** What the task requires **
Search the records for "dano". Report every line where it occurs.

** Exercise inputs **
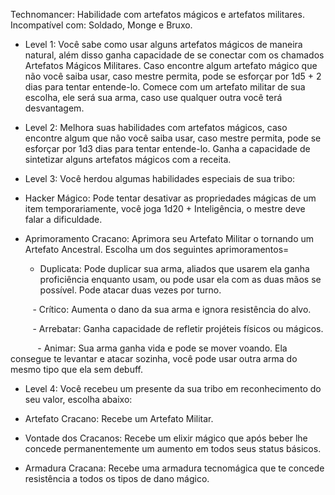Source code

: Technomancer: Habilidade com artefatos mágicos e artefatos militares. Incompatível com: Soldado, Monge e Bruxo.

- Level 1: Você sabe como usar alguns artefatos mágicos de maneira natural, além disso ganha capacidade de se conectar com os chamados Artefatos Mágicos Militares. Caso encontre algum artefato mágico que não você saiba usar, caso mestre permita, pode se esforçar por 1d5 + 2 dias para tentar entende-lo. Comece com um artefato militar de sua escolha, ele será sua arma, caso use qualquer outra você terá desvantagem.

- Level 2: Melhora suas habilidades com artefatos mágicos, caso encontre algum que não você saiba usar, caso mestre permita, pode se esforçar por 1d3 dias para tentar entende-lo. Ganha a capacidade de sintetizar alguns artefatos mágicos com a receita.

- Level 3: Você herdou algumas habilidades especiais de sua tribo:

 - Hacker Mágico: Pode tentar desativar as propriedades mágicas de um item temporariamente, você joga 1d20 + Inteligência, o mestre deve falar a dificuldade.

 - Aprimoramento Cracano: Aprimora seu Artefato Militar o tornando um Artefato Ancestral. Escolha um dos seguintes aprimoramentos=
    - Duplicata: Pode duplicar sua arma, aliados que usarem ela ganha proficiência enquanto usam, ou pode usar ela com as duas mãos se possível. Pode atacar duas vezes por turno.

         - Crítico: Aumenta o dano da sua arma e ignora resistência do alvo.

         - Arrebatar: Ganha capacidade de refletir projéteis físicos ou mágicos.

           - Animar: Sua arma ganha vida e pode se mover voando. Ela consegue te levantar e atacar sozinha, você pode usar outra arma do mesmo tipo que ela sem debuff.

- Level 4: Você recebeu um presente da sua tribo em reconhecimento do seu valor, escolha abaixo:

 - Artefato Cracano: Recebe um Artefato Militar.

 - Vontade dos Cracanos: Recebe um elixir mágico que após beber lhe concede permanentemente um aumento em todos seus status básicos.

 - Armadura Cracana: Recebe uma armadura tecnomágica que te concede resistência a todos os tipos de dano mágico.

** Output for this exercise **
         - Crítico: Aumenta o dano da sua arma e ignora resistência do alvo.
 - Armadura Cracana: Recebe uma armadura tecnomágica que te concede resistência a todos os tipos de dano mágico.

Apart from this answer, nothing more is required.